Into every generation, is born...
Big evil threatening to ruin the world as we know it?
A trio of misfit schoolkids - wisacring girl leader, goofy guy spilling popculture references and a redhead - are the only ones who can stop em?
The crew helped out by a plummy-voiced school teacher, who takes off and on her specs at plot-significant moments, is flummoxed by their youthful decisions and carries an air of "I don't know why I bother"?
The school- built on top of an older evil - as the focal point for bad things to happen?
Comic dialogue and outlandish schemes supporting a story about vigilance and personal responsibility?
Reoccuring bad-ass with bleach-blond hair?
The Chosen One?
Yup, it's early 90's CBBC show Dark Season , penned by Queer as Folk / Dr Who scribe Russell T Davies. What did you think I was talking about?

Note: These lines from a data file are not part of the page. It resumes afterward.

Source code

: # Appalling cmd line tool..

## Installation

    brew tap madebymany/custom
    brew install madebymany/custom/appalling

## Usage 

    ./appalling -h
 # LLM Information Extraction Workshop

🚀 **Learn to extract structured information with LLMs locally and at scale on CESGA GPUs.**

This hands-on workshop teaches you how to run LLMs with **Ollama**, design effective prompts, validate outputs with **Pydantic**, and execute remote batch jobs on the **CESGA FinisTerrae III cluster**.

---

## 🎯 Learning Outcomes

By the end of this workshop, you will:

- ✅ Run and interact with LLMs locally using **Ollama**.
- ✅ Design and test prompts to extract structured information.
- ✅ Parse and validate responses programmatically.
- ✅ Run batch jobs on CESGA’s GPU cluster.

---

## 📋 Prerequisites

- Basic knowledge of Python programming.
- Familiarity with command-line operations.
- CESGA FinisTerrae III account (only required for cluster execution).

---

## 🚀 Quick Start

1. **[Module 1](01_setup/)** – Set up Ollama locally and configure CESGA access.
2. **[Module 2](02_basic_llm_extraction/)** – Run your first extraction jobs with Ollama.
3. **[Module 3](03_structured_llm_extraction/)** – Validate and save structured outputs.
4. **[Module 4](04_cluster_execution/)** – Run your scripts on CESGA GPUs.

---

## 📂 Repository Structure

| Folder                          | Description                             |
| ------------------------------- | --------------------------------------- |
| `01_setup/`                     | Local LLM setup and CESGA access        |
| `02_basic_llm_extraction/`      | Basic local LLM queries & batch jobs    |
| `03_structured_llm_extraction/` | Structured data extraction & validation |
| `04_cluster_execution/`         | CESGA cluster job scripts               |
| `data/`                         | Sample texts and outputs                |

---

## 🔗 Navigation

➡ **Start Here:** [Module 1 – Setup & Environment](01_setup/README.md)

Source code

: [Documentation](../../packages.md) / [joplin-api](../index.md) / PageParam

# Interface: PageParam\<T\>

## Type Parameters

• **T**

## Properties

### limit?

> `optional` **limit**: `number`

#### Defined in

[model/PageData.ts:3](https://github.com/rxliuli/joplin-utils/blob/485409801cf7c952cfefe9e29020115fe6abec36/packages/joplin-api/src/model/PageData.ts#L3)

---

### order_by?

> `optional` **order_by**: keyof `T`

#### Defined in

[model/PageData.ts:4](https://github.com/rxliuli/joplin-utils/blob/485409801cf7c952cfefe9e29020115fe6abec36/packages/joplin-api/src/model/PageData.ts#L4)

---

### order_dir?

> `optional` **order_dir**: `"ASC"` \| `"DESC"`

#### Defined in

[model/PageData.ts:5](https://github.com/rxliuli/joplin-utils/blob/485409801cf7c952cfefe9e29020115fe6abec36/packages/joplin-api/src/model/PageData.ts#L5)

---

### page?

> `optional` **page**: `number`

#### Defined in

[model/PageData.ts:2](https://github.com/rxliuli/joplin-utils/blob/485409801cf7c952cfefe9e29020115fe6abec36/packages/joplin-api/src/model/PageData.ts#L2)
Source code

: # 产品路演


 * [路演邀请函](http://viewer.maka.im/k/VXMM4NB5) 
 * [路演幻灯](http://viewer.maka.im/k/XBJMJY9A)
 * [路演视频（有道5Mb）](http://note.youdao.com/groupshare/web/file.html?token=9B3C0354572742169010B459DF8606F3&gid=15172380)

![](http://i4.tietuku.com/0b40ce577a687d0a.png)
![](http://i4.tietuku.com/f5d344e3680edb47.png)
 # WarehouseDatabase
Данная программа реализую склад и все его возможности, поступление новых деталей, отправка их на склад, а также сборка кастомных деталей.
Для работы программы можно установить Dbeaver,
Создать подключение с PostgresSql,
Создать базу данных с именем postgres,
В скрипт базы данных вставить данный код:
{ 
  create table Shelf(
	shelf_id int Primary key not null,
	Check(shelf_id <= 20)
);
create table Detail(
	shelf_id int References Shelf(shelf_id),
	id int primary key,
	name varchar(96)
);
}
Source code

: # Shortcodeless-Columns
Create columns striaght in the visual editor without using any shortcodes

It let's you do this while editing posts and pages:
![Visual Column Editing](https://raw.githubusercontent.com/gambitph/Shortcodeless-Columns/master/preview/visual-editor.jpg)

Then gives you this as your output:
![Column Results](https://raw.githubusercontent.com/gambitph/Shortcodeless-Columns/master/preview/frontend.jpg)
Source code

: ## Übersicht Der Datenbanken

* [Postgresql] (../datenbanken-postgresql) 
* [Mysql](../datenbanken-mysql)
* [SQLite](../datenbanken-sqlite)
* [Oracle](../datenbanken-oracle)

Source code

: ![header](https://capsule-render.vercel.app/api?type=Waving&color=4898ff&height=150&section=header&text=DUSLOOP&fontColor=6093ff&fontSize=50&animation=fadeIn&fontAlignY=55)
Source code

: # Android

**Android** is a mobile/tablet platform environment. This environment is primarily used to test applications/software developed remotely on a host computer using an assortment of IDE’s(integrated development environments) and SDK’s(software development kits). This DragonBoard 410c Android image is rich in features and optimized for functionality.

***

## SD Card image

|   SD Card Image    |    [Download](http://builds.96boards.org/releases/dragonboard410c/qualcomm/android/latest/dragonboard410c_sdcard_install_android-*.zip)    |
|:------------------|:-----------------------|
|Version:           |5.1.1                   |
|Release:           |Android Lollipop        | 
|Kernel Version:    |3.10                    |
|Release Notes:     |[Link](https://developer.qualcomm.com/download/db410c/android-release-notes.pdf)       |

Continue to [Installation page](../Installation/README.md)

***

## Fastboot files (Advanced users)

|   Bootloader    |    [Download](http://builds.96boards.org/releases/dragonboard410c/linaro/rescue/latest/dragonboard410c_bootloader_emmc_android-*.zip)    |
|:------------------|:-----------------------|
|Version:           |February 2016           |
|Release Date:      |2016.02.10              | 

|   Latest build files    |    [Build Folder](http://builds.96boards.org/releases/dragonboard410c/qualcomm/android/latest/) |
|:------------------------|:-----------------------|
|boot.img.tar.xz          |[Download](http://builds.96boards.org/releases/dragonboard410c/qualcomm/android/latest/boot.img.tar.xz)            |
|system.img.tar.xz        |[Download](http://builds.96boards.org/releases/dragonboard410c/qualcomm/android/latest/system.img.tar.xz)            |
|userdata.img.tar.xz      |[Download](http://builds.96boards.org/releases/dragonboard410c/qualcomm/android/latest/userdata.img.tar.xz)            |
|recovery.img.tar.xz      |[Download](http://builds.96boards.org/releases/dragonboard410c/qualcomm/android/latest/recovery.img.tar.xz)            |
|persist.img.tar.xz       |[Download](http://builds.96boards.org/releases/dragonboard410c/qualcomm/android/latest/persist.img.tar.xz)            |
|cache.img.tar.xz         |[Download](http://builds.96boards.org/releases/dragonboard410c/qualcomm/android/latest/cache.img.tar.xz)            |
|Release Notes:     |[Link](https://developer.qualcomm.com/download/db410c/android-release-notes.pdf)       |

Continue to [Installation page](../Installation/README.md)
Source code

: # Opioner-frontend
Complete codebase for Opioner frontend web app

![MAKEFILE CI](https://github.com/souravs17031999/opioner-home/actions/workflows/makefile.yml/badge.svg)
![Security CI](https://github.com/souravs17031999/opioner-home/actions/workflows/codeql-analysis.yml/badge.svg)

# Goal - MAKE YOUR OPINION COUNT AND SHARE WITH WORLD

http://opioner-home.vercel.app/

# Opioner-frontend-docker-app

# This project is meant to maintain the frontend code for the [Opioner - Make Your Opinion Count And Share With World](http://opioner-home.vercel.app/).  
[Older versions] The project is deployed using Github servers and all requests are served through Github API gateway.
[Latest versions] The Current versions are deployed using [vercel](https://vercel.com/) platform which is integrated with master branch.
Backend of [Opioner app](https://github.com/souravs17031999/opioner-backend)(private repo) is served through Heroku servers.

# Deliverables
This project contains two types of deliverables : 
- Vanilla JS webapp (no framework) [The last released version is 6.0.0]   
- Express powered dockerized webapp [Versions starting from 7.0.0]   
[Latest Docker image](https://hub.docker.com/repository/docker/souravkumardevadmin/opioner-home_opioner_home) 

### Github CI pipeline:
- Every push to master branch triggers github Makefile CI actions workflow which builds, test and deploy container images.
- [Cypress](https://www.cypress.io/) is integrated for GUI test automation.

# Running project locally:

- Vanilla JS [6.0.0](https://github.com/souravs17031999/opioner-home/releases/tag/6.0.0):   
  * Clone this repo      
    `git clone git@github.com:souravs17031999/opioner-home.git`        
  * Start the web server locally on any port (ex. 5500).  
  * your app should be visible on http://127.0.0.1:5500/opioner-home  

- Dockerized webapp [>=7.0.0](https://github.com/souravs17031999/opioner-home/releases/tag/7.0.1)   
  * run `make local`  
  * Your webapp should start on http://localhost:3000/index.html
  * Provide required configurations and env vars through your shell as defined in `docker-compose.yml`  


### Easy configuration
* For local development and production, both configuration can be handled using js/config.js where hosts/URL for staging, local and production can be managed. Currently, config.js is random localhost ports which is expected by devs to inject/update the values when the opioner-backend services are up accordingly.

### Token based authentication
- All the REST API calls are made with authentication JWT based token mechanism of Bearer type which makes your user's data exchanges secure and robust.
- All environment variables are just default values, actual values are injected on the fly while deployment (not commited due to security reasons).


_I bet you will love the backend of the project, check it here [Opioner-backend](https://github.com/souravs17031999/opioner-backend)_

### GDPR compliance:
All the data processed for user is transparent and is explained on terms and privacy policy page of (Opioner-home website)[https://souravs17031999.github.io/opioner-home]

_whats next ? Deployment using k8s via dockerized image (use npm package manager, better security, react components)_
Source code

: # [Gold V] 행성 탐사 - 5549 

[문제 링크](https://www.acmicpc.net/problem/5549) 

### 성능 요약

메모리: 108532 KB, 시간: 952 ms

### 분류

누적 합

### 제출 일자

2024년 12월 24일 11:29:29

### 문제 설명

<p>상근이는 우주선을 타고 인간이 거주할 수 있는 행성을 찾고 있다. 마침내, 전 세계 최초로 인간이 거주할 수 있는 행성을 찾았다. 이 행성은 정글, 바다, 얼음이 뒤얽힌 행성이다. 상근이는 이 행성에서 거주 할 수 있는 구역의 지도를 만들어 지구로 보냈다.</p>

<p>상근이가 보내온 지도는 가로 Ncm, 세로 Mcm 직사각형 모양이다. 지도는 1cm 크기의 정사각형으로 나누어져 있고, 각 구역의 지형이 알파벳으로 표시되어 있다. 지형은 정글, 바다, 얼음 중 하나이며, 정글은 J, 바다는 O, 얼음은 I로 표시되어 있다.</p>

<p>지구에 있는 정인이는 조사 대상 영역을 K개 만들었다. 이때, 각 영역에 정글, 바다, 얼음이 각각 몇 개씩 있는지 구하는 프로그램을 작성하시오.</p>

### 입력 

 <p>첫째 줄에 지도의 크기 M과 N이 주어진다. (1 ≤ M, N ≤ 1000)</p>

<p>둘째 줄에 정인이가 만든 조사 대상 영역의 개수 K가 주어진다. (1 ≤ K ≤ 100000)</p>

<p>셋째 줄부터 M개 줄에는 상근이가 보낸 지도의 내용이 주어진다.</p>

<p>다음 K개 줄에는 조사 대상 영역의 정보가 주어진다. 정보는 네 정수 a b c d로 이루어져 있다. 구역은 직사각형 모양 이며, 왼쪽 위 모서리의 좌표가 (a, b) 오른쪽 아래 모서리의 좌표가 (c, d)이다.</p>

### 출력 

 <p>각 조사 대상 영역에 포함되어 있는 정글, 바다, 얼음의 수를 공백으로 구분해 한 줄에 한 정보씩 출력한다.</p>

Spooky Buffy parallels aside (and DS predates even the Slayer movie by a year), this is a pretty cracking series. It's incredibly pulpy, with Nazi plots and desperate professors, with science being both the problem and the answer. It foreshadows Davies' Who work, as Marcie, the shows nicely paranoid voice of reason, is very much a Doctor. It really strips away the fluff and gets straight to the action - the first plot arc is resolved in 3 twenty-five minute episodes; shame there's only 6 in all.